# Good Ole' Bottles



## scubapro67 (Nov 8, 2017)

I sent a couple of bottles to Cindy for cleaning back around April.  Got a couple of updates by email a few months afterwards. Since August I've heard nothing and had no answers to emails and phone calls.
Anyone having similar problems?  I'd really like my bottles back 

Duncan.


----------



## nhpharm (Nov 8, 2017)

Her website says they are not accepting any new orders and that note appears to have been added in May.  Hopefully she'll resurface!


----------



## scubapro67 (Jan 18, 2018)

So we're now in January 2018 and my bottles have been there since April 2017.  Emails and other communication stopped in August, and there is still no response to phone calls or emails.  If these were regular bottles I wouldn't mind so much, but one is a rather expensive English onion.
Anybody else having similar experiences?


----------



## sandchip (Jan 18, 2018)

Dang, man.  I hate to hear mess like this.  I sure hope that you're able to get your bottles back.  Best of luck.


----------



## robin wells (Mar 2, 2018)

I first contacted the R.I. Police and started a criminal complaint against her, I then contacted an attorney to start legal proceedings against her.  She held my bottles for 7 months with NO COMMUNICATION!! I sent her a registered letter advising her of the forthcoming legal and criminal action against her. Because she solicits services on line that becomes internet fraud, because she uses the mail system that becomes mail fraud, both felony offences not to mention outright theft.. I gave her a deadline to return my bottles which she FINALLY did. She did a pathetic job on them. She needs to be shut down!!! She is prominently affiliated with the Little Rhodie Bottle Club, start your complaint there, I'm sure they would be glad to be rid of her!
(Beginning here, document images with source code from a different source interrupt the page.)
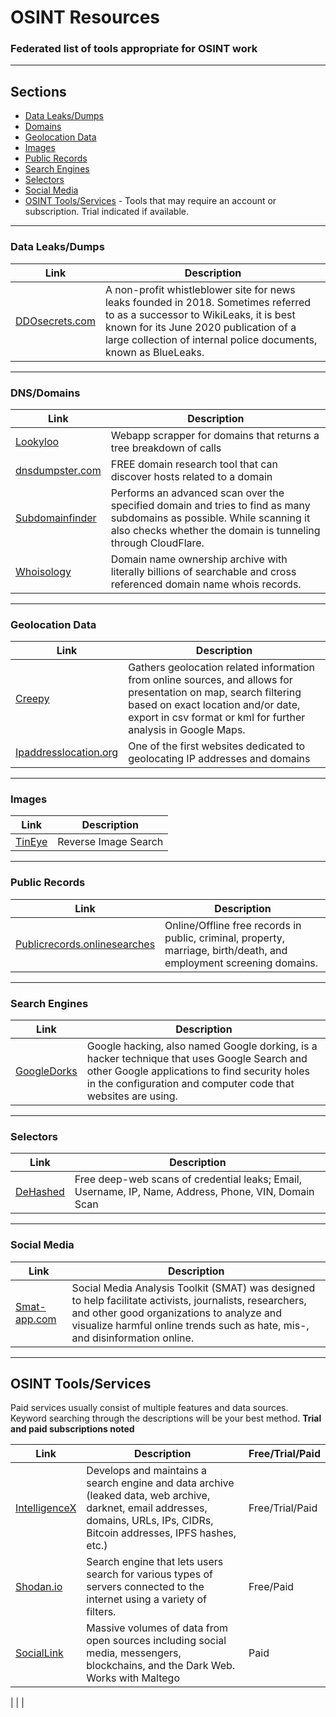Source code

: # OSINT Resources
### Federated list of tools appropriate for OSINT work


---
## Sections
* <a href="#Data Leaks/Dumps">Data Leaks/Dumps</a>
* <a href="#Domains">Domains</a>
* <a href="#Geolocation Data">Geolocation Data</a>
* <a href="#Images">Images</a>
* <a href="#Public Records">Public Records</a>
* <a href="#Search Engines">Search Engines</a>
* <a href="#Selectors">Selectors</a> 
* <a href="#Social Media">Social Media</a>
* <a href="#OSINT Tools/Services">OSINT Tools/Services</a> - Tools that may require an account or subscription. Trial indicated if available.

---

<a name="Data Leaks/Dumps"></a>
### Data Leaks/Dumps
| **Link**             | **Description**            |
|------------------|-------------------------|
| <a href='https://ddosecrets.com/wiki/Special:AllPages'>DDOsecrets.com</a> | A non-profit whistleblower site for news leaks founded in 2018. Sometimes referred to as a successor to WikiLeaks, it is best known for its June 2020 publication of a large collection of internal police documents, known as BlueLeaks. |

---

<a name="Domains"></a>
### DNS/Domains
| **Link**             | **Description**             |
|------------------|-------------------------|
| <a href='https://lookyloo.circl.lu/'>Lookyloo</a> | Webapp scrapper for domains that returns a tree breakdown of calls |
| <a href='https://dnsdumpster.com/'>dnsdumpster.com</a> | FREE domain research tool that can discover hosts related to a domain |
| <a href='https://subdomainfinder.c99.nl/'>Subdomainfinder</a> | Performs an advanced scan over the specified domain and tries to find as many subdomains as possible. While scanning it also checks whether the domain is tunneling through CloudFlare. |
| <a href='https://whoisology.com/'>Whoisology</a> | Domain name ownership archive with literally billions of searchable and cross referenced domain name whois records. |

---

<a name="Geolocation Data"></a>
### Geolocation Data
| **Link**             | **Description**             |
|------------------|-------------------------|
| <a href='https://www.geocreepy.com/'>Creepy</a> | Gathers geolocation related information from online sources, and allows for presentation on map, search filtering based on exact location and/or date, export in csv format or kml for further analysis in Google Maps. |
| <a href='https://www.ipaddresslocation.org/'>Ipaddresslocation.org </a> | One of the first websites dedicated to geolocating IP addresses and domains |

---

<a name="Images"></a>
### Images
| **Link**             | **Description**             |
|------------------|-------------------------|
| <a href='https://tineye.com/'>TinEye</a> | Reverse Image Search |

---

<a name="Public Records"></a>
### Public Records  
| **Link**             | **Description**             |
|------------------|-------------------------|
| <a href='https://publicrecords.onlinesearches.com/'>Publicrecords.onlinesearches</a> | Online/Offline free records in public, criminal, property, marriage, birth/death, and employment screening domains. |

---
 
<a name="Search Engines"></a>
### Search Engines
| **Link**             | **Description**             |
|------------------|-------------------------|
|<a href='https://exploit-db.com/google-hacking-database'>GoogleDorks</a> | Google hacking, also named Google dorking, is a hacker technique that uses Google Search and other Google applications to find security holes in the configuration and computer code that websites are using. |

---

<a name="Selectors"></a>
### Selectors
| **Link**             | **Description**             |
|------------------|-------------------------|
| <a href='https://www.dehashed.com/'>DeHashed</a> | Free deep-web scans of credential leaks; Email, Username, IP, Name, Address, Phone, VIN, Domain Scan |

---

<a name="Social Media"></a>
### Social Media
| **Link**             | **Description**             |
|------------------|-------------------------|
| <a href='https://www.smat-app.com/'>Smat-app.com</a> | Social Media Analysis Toolkit (SMAT) was designed to help facilitate activists, journalists, researchers, and other good organizations to analyze and visualize harmful online trends such as hate, mis-, and disinformation online. |

---

<a name="OSINT Tools/Services"></a>
## OSINT Tools/Services

Paid services usually consist of multiple features and data sources. Keyword searching through the descriptions will be your best method.
**Trial and paid subscriptions noted**


| **Link**             | **Description**             | **Free/Trial/Paid** |
|------------------|-------------------------|-----------------|
| <a href='https://intelx.io/'>IntelligenceX</a> | Develops and maintains a search engine and data archive (leaked data, web archive, darknet, email addresses, domains, URLs, IPs, CIDRs, Bitcoin addresses, IPFS hashes, etc.) | Free/Trial/Paid |
| <a href='https://shodan.io'>Shodan.io</a> | Search engine that lets users search for various types of servers connected to the internet using a variety of filters. | Free/Paid |
| <a href='https://sociallinks.io/'>SocialLink</a> | Massive volumes of data from open sources including social media, messengers, blockchains, and the Dark Web. Works with Maltego | Paid |




| <a href=' '> </a> |  |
As a side note absolutely don't believe a word she says!!


----------



## hemihampton (Mar 29, 2018)

WOW, Sorry to hear about low life scumbags like this.


----------



## jarhead67 (Apr 6, 2018)

Wow. I had her clean a few for me back in 2015 and it didn't take but a couple months then. I had talked with her on the phone a couple times, she was pleasant and informative and she was just starting to take care of her mother and wasn't sure she would be able to do any more bottles for me (or anyone else). I had sent her a blob beer, a Lithia, a half gal. blown crown and a small med, all just to see how each would turn out and they all came back great so I was bummed she wouldn't get around to my good stuff at the time. She didn't seem like the type that would take someone for a ride, but you never know anymore. I definitely don't think she should have taken any more work if she knew it wouldn't' get done. Maybe something happened to her. The above mention of her club may be a good place to find out.


----------